Publicacao/Comunicacao
Intimação
Apelação/Remessa Necessária Nº 1011979-73.2023.4.06.3801/MG
RELATOR: Desembargador Federal ANDRE PRADO DE VASCONCELOS
APELADO: ADUBOS DIVINO COMERCIAL AGRICOLA LTDA
ADVOGADO(A): ANTONIO CARLOS DE OLIVEIRA JUNIOR (OAB MG190443)
EMENTA
Direito Tributário. Embargos de Declaração. Exclusão de crédito presumido de ICMS da base de cálculo do IRPJ e da CSLL. Alegação de omissões. Rediscussão de mérito. Embargos rejeitados.
I. Caso em exame
1. Embargos de declaração opostos pela União (Fazenda Nacional) contra acórdão que deu parcial provimento à remessa oficial e à apelação da própria embargante para reconhecer a não inclusão do crédito presumido de ICMS na base de cálculo do IRPJ e da CSLL, declarando o direito à compensação dos valores indevidamente recolhidos nos cinco anos anteriores ao ajuizamento da ação, corrigidos pela SELIC, com repetição condicionada ao trânsito em julgado. A embargante sustenta vícios na decisão, com alegações quanto à definição do conceito de crédito presumido de ICMS, aplicação do precedente do EREsp 1.517.492/PR, interpretação da LC nº 160/2017, impacto sobre a competência tributária da União e necessidade de apreciação do pacto federativo.
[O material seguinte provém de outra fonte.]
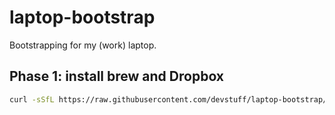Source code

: # laptop-bootstrap

Bootstrapping for my (work) laptop.

## Phase 1: install brew and Dropbox

```sh
curl -sSfL https://raw.githubusercontent.com/devstuff/laptop-bootstrap/bootstrap.sh | bash -c;
```
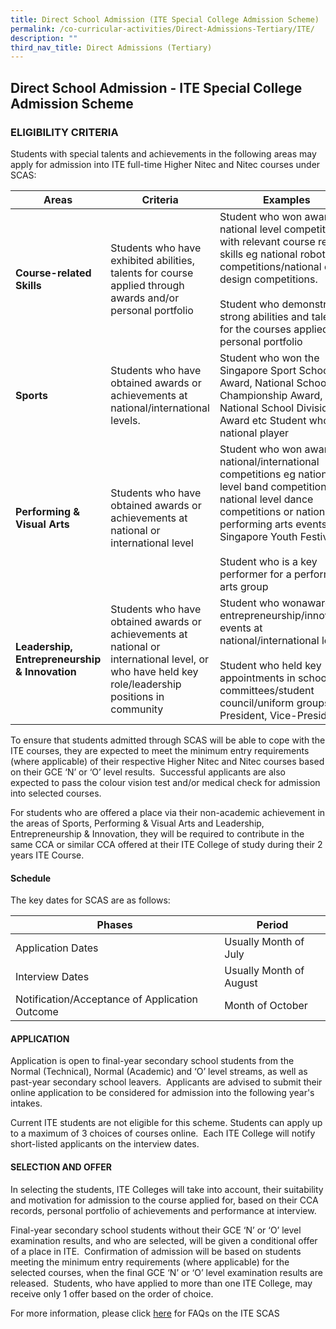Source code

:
 ```yaml
---
title: Direct School Admission (ITE Special College Admission Scheme)
permalink: /co-curricular-activities/Direct-Admissions-Tertiary/ITE/
description: ""
third_nav_title: Direct Admissions (Tertiary)
---
```

## Direct School Admission - ITE Special College Admission Scheme


### ELIGIBILITY CRITERIA

Students with special talents and achievements in the following areas may apply for admission into ITE full-time Higher Nitec and Nitec courses under SCAS:



| Areas | Criteria | Examples |
| -------- | -------- | -------- |
| **Course-related Skills**     | Students who have exhibited abilities, talents for course applied through awards and/or personal portfolio     | Student who won awards in national level competitions with relevant course related skills eg national robotics competitions/national digital design competitions. <br> <br> Student who demonstrated strong abilities and talents for the courses applied with personal portfolio     |
**Sports**     | Students who have obtained awards or achievements at national/international levels.     | Student who won the Singapore Sport School Award, National School Championship Award, National School Division Award etc Student who is a national player |
**Performing & Visual Arts**     | Students who have obtained awards or achievements at national or international level    | Student who won awards at national/international competitions eg national level band competitions, national level dance competitions or national performing arts events (eg Singapore Youth Festival) <br> <br> Student who is a key performer for a performing arts group
**Leadership, Entrepreneurship & Innovation**   | Students who have obtained awards or achievements at national or international level, or who have held key role/leadership positions in community   | Student who wonawards in entrepreneurship/innovation events at national/international levels. <br> <br> Student who held key appointments in school committees/student council/uniform groups (eg President, Vice-President).

To ensure that students admitted through SCAS will be able to cope with the ITE courses, they are expected to meet the minimum entry requirements (where applicable) of their respective Higher Nitec and Nitec courses based on their GCE ‘N’ or ‘O’ level results.  Successful applicants are also expected to pass the colour vision test and/or medical check for admission into selected courses.

  

For students who are offered a place via their non-academic achievement in the areas of Sports, Performing & Visual Arts and Leadership, Entrepreneurship & Innovation, they will be required to contribute in the same CCA or similar CCA offered at their ITE College of study during their 2 years ITE Course.

#### Schedule 
The key dates for SCAS are as follows:

| Phases | Period | 
| -------- | -------- | 
| Application Dates     | Usually Month of July    | 
| Interview Dates     | Usually Month of August     | 
| Notification/Acceptance of Application Outcome    | Month of October   |

#### APPLICATION

Application is open to final-year secondary school students from the Normal (Technical), Normal (Academic) and ‘O’ level streams, as well as past-year secondary school leavers.  Applicants are advised to submit their online application to be considered for admission into the following year's intakes.

  

Current ITE students are not eligible for this scheme. Students can apply up to a maximum of 3 choices of courses online.  Each ITE College will notify short-listed applicants on the interview dates. 

#### SELECTION AND OFFER

In selecting the students, ITE Colleges will take into account, their suitability and motivation for admission to the course applied for, based on their CCA records, personal portfolio of achievements and performance at interview.

  

Final-year secondary school students without their GCE ‘N’ or ‘O’ level examination results, and who are selected, will be given a conditional offer of a place in ITE.  Confirmation of admission will be based on students meeting the minimum entry requirements (where applicable) for the selected courses, when the final GCE ‘N’ or ‘O’ level examination results are released.  Students, who have applied to more than one ITE College, may receive only 1 offer based on the order of choice.

  

For more information, please click [here](https://www.ite.edu.sg/wps/wcm/connect/1b4db5804bca7ff2b1d0b15b11ba44f7/SCAS+2014+FAQ_Apr13_Final.pdf?MOD=AJPERES) for FAQs on the ITE SCAS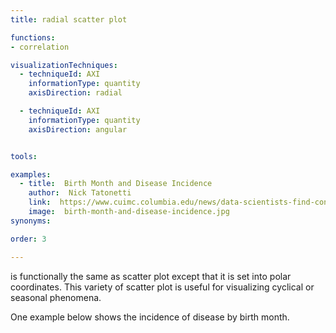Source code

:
 ```yaml
---
title: radial scatter plot

functions:
- correlation

visualizationTechniques:
  - techniqueId: AXI
    informationType: quantity
    axisDirection: radial

  - techniqueId: AXI
    informationType: quantity
    axisDirection: angular


tools:

examples:
  - title:  Birth Month and Disease Incidence
    author:  Nick Tatonetti
    link:  https://www.cuimc.columbia.edu/news/data-scientists-find-connections-between-birth-month-and-health
    image:  birth-month-and-disease-incidence.jpg
synonyms:

order: 3

---
```


is functionally the same as scatter plot except that it is set into polar coordinates. This variety of scatter plot is useful for visualizing cyclical or seasonal phenomena.

<!--more-->

One example below shows the incidence of disease by birth month.
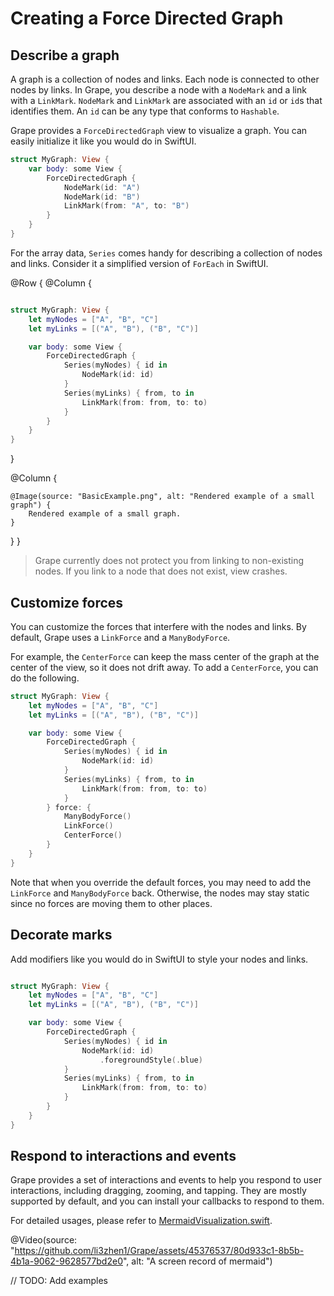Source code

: # Creating a Force Directed Graph



## Describe a graph

A graph is a collection of nodes and links. Each node is connected to other nodes by links. In Grape, you describe a node with a `NodeMark` and a link with a `LinkMark`. `NodeMark` and `LinkMark` are associated with an `id` or `id`s that identifies them. An `id` can be any type that conforms to `Hashable`. 

Grape provides a `ForceDirectedGraph` view to visualize a graph. You can easily initialize it like you would do in SwiftUI. 

```swift
struct MyGraph: View {
    var body: some View {
        ForceDirectedGraph {
            NodeMark(id: "A")
            NodeMark(id: "B")
            LinkMark(from: "A", to: "B")
        }
    }
}

```

For the array data,  `Series` comes handy for describing a collection of nodes and links. Consider it a simplified version of `ForEach` in SwiftUI. 

@Row {
   @Column {

```swift

struct MyGraph: View {
    let myNodes = ["A", "B", "C"]
    let myLinks = [("A", "B"), ("B", "C")]

    var body: some View {
        ForceDirectedGraph {
            Series(myNodes) { id in
                NodeMark(id: id)
            }
            Series(myLinks) { from, to in
                LinkMark(from: from, to: to)
            }
        }
    }
}

```
   }


   @Column {

    @Image(source: "BasicExample.png", alt: "Rendered example of a small graph") {
        Rendered example of a small graph.
    }

   }
}



> Grape currently does not protect you from linking to non-existing nodes. If you link to a node that does not exist, view crashes.


## Customize forces

You can customize the forces that interfere with the nodes and links. By default, Grape uses a `LinkForce` and a `ManyBodyForce`. 

For example, the `CenterForce` can keep the mass center of the graph at the center of the view, so it does not drift away. To add a `CenterForce`, you can do the following. 


```swift
struct MyGraph: View {
    let myNodes = ["A", "B", "C"]
    let myLinks = [("A", "B"), ("B", "C")]

    var body: some View {
        ForceDirectedGraph {
            Series(myNodes) { id in
                NodeMark(id: id)
            }
            Series(myLinks) { from, to in
                LinkMark(from: from, to: to)
            }
        } force: {
            ManyBodyForce()
            LinkForce()
            CenterForce()
        }
    }
}
```

Note that when you override the default forces, you may need to add the `LinkForce` and `ManyBodyForce` back. Otherwise, the nodes may stay static since no forces are moving them to other places.

## Decorate marks

Add modifiers like you would do in SwiftUI to style your nodes and links. 

```swift

struct MyGraph: View {
    let myNodes = ["A", "B", "C"]
    let myLinks = [("A", "B"), ("B", "C")]

    var body: some View {
        ForceDirectedGraph {
            Series(myNodes) { id in
                NodeMark(id: id)
                    .foregroundStyle(.blue)
            }
            Series(myLinks) { from, to in
                LinkMark(from: from, to: to)
            }
        }
    }
}

```


## Respond to interactions and events

Grape provides a set of interactions and events to help you respond to user interactions, including dragging, zooming, and tapping. They are mostly supported by default, and you can install your callbacks to respond to them. 


For detailed usages, please refer to [MermaidVisualization.swift](https://github.com/li3zhen1/Grape/blob/main/Examples/ForceDirectedGraphExample/ForceDirectedGraphExample/MermaidVisualization.swift).


@Video(source: "https://github.com/li3zhen1/Grape/assets/45376537/80d933c1-8b5b-4b1a-9062-9628577bd2e0", alt: "A screen record of mermaid")


// TODO: Add examples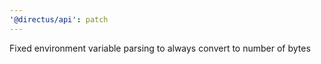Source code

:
 ```yaml
---
'@directus/api': patch
---
```


Fixed environment variable parsing to always convert to number of bytes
A embargada não apresentou contrarrazões.
II. Questão em discussão
2. A questão em discussão consiste em verificar se o acórdão embargado incorreu em omissão ou outros vícios, especificamente:
(i) ao não enfrentar as alegações da embargante sobre os efeitos das alterações promovidas pela LC nº 160/2017 no art. 30 da Lei nº 12.973/2014;
(ii) ao não delimitar com precisão o conceito de crédito presumido de ICMS;
(iii) ao supostamente não considerar os reflexos constitucionais do pacto federativo sobre a exclusão desses créditos da base de cálculo dos tributos federais.
III. Razões de decidir
3. Não há omissão, contradição ou obscuridade na decisão embargada, que enfrentou de forma expressa e fundamentada os argumentos expostos na apelação da embargante, inclusive quanto ao tratamento jurídico dos créditos presumidos de ICMS à luz da jurisprudência do STJ.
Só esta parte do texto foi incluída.